A cross-sectional study of bovine tuberculosis and its associated zoonotic risk factors in district Bahawalnagar, Punjab, Pakistan
Muhammad Yasir Zahoor1*, Ubaid-ur-Rehman Zia1*, Abdul Rehman1, Muhammad Avais2, Abrar Hussain1, Muhammad Bilal1, Anwar Mohsin Gill3, Muhammad Mustfeez Ur Rehman4
1 Department of Epidemiology and Public Health, University of Veterinary and Animal Sciences, Lahore, Pakistan
2 Department of Veterinary Medicine, University of Veterinary and Animal Sciences, Lahore Pakistan.

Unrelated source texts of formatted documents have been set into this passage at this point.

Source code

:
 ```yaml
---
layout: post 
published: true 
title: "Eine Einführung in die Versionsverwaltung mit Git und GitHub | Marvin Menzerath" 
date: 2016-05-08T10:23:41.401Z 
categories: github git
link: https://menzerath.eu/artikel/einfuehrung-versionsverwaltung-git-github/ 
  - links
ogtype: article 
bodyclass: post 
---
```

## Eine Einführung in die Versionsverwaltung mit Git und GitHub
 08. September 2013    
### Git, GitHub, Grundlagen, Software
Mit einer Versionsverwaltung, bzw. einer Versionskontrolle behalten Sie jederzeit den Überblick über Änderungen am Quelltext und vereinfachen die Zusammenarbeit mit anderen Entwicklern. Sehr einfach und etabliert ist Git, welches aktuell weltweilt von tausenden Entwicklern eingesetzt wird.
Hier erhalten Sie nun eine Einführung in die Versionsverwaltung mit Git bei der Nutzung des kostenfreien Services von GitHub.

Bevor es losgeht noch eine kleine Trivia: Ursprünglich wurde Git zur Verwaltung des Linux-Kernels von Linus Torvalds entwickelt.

3 Livestock and Dairy Development Department, Punjab, Pakistan
4 Veterinarian, Bahawalnagar
*Corresponding Authors: firstname.lastname@example.org; email@example.com
Tuberculosis (TB) is one of the major zoonotic diseases with higher morbidity and mortality rates. An estimated 10M got infected while 1.4M died because of TB in 2019. A cross-sectional study was conducted to estimate the burden of bovine tuberculosis (bTB) and associated risk factors in bovine papulation in district Bahawalnagar, Punjab, Pakistan. Cattle and buffalo were randomly selected from the 5 tehsils of district Bahawalnagar and screening was done for bTB using comparative cervical intradermal tuberculin test (CCIT) following the OIE recommendations. Further confirmation of the positive animals was done through IFN-γ enzyme-linked immunosorbent assay (ELISA). The herdsmen were interviewed through a structured questionnaire for the risk assessment regarding bTB and its zoonosis. Univariate and multivariate analysis was used to measure the association between screened positive animals and different risk factors. Out of 340 animals screened, 4.1% were found positive by CCIT while the status of 2.6% was confirmed as positive by ELISA. The proportion of older animals (>5Y) was higher among infected (p<0.05). The variation in the prevalence of bTB was observed among the herds based on animal purchase source and herd size. Almost 27% of herdsmen were familiar with the bTB and only 6% knew the clinical signs of disease in animals. Only 13% of respondents knew the bTB could be zoonotic while only 2.6% were familiar with the way of its zoonotic transmission. A high-risk activity observed among herdsmen was to sell the infected animal in local markets instead of culling, hence putting the public at the risk of zoonotic TB. Our study findings highlight the importance of ‘One Health’ approach with a focus on the epidemiology of bTB and malpractices of herdsmen. There is also a need to develop some point of care diagnostic test for bTB for instant diagnosis and treatment along with educating the farmers regarding bTB and its zoonosis.